INTRODUCTION

Streptococcus equi subspecies equi is the causative agent of strangles, a highly contagious upper respiratory tract infection of horses. Typical clinical signs of disease include fever, inappetance, lethargy, submandibular or retropharyngeal lymphadenopathy or purulent drainage, or purulent nasal discharge. Complications of S. equi infection can occur and include airway obstruction from lymphadenopathy, disseminated abscesses from hematogenous spread, or purpura hemorrhagica and various diseases caused by immune‐mediated processes.1, 2, 3, 4, 5

Streptococcus equi M protein (SeM) antibody titers are typically measured to determine if a horse has developed a complication of strangles, such as purpura hemorrhagica or metastatic abscess formation, or to determine if a horse is at risk of purpura hemorrhagica if they were to be vaccinated. Both the 2005 and 2018 American College of Veterinary Internal Medicine consensus statements on strangles state that a very high titer (≥1:12 800) is associated with metastatic abscess formation or purpura hemorrhagica and that high titers (1:3200‐1:6400) are detected 4‐12 weeks after infection.1, 2 Anecdotally, horses can have high titers (≥1:12 800) 4‐8 weeks after infection and no signs of complications (authors' personal observations, KMD, LAB, ACT). The objective of this study was to measure SeM antibody titers on horses after outbreak to determine if titers detect the presence of complications.2 An additional objective was to follow SeM antibody titers out to 7 months after infection to determine immunoglobulin decay and to monitor for development of additional complications. We hypothesized that the magnitude of SeM antibody titer after infection (SeM titer ≥1:12 800) will be useful to monitor for the presence of complications or for the risk of development of complications.

MATERIALS AND METHODS

This was a clinical observational study of convalescent SeM antibody titers in a strangles outbreak with a high rate of complications. All samples were obtained with informed client consent. Approximately 8 weeks after initial diagnosis of infection with S. equi, serum was collected via jugular venipuncture on all 48 horses on the farm. S. equi M protein antibody titers were measured via ELISA for each horse at Equine Diagnostic Solutions LLC in Lexington, KY. At 12 weeks after initial diagnosis, serum was collected for repeat SeM antibody titers on select horses (n = 18). At 28 weeks after initial diagnosis, serum was once again collected for measurement of SeM antibody titers (n = 36). Physical examinations were performed at all time points to determine if horses were displaying any signs of disease.

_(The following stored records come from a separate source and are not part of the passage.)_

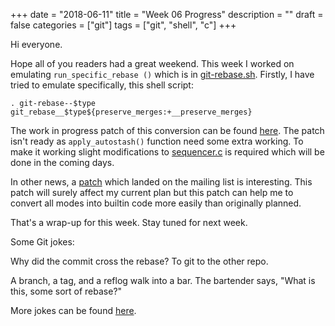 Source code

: +++
date = "2018-06-11"
title = "Week 06 Progress"
description = ""
draft = false
categories = ["git"]
tags = ["git", "shell", "c"]
+++

Hi everyone.

Hope all of you readers had a great weekend. This week I worked on emulating `run_specific_rebase ()` which is in [git-rebase.sh](https://github.com/git/git/blob/master/git-rebase.sh#L203-L222). Firstly, I have tried to emulate specifically, this shell script:

```shell
. git-rebase--$type
git_rebase__$type${preserve_merges:+__preserve_merges}
```

The work in progress patch of this conversion can be found [here](https://github.com/git/git/pull/505). The patch isn't ready as `apply_autostash()` function need some extra working. To make it working slight modifications to [sequencer.c](https://github.com/git/git/blob/master/sequencer.c) is required which will be done in the coming days.

In other news, a [patch](https://public-inbox.org/git/20180607171344.23331-1-newren@gmail.com/) which landed on the mailing list is interesting. This patch will surely affect my current plan but this patch can help me to convert all modes into builtin code more easily than originally planned.

That's a wrap-up for this week. Stay tuned for next week.

Some Git jokes:

Why did the commit cross the rebase?
To git to the other repo.

A branch, a tag, and a reflog walk into a bar. The bartender says, "What is this, some sort of rebase?"

More jokes can be found [here](https://github.com/EugeneKay/git-jokes).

Data on each horse on the property were collected from the initial diagnosis through follow‐up to removal from quarantine. Data collected included signalment, clinical signs displayed (or absence of clinical signs), nasopharyngeal lavage or guttural pouch (GP) endoscopy and lavage results for S. equi culture and polymerase chain reaction (PCR), evidence of complications, vaccination status, and survival. Affected horses were categorized according to their clinical signs of disease into 4 categories: no disease, uncomplicated case, persistent GP infection, or complicated case. No disease was defined as no clinical evidence of S. equi infection. An uncomplicated case was defined as clinical signs of 1 or more of fever, inappetance, purulent nasal discharge, and submandibular or retropharyngeal lymphadenopathy or drainage. A persistent GP infection was defined as GP infection (positive nasopharyngeal or GP lavage S. equi culture or PCR) lasting >40 days.4 A complicated case of strangles was defined as any sequelae or atypical case including signs of immune‐mediated purpura hemorrhagica, metastatic abscess formation (abscesses remote from lymph nodes of the head), secondary infections, or dysphagia. Horses with evidence of persistent GP infection and complications were categorized dually, but no horse with uncomplicated strangles had persistent GP infection.

The frequency of titers ≥1:12 800 in different disease categories was determined. Median SeM antibody titer for each category as well as for vaccination status was determined. A t test was used to analyze the difference in titer level for vaccination status. Correlations between disease category and SeM antibody titer level were analyzed by a Pearson's test. Sensitivities and specificities with 95% CI (confidence interval) for SeM antibody titers ≥1:12 800 or ≥1:6400 detecting complications or persistent GP infection were calculated. The mean reciprocal antibody titer for each time point was calculated, and regression was calculated to determine antibody decay over time. Values of P < .05 were considered statistically significant.

Clinical disease

The S. equi outbreak in a boarding facility began in late January 2017 and lasted approximately 1 month. Before S. equi was detected on the farm, 1 horse developed signs of colic, lethargy, and fever. This horse was isolated at a veterinary hospital. Fecal PCR testing was performed on this horse and was positive for equine coronavirus. After this horse was diagnosed, more horses were noted to have lethargy, fever, and occasional colic signs. Fifteen horses were presumed to be initially infected with coronavirus based on these clinical signs. Fecal PCR testing was performed on only 2 additional cases; however, they were negative for equine coronavirus. Approximately 2 weeks later, horses were noted to have submandibular lymphadenopathy and were confirmed to have S. equi infection. Quarantine of affected horses was attempted; however, during the course of the outbreak, horses in all housing areas had clinical signs. Movement on and off the property was stopped.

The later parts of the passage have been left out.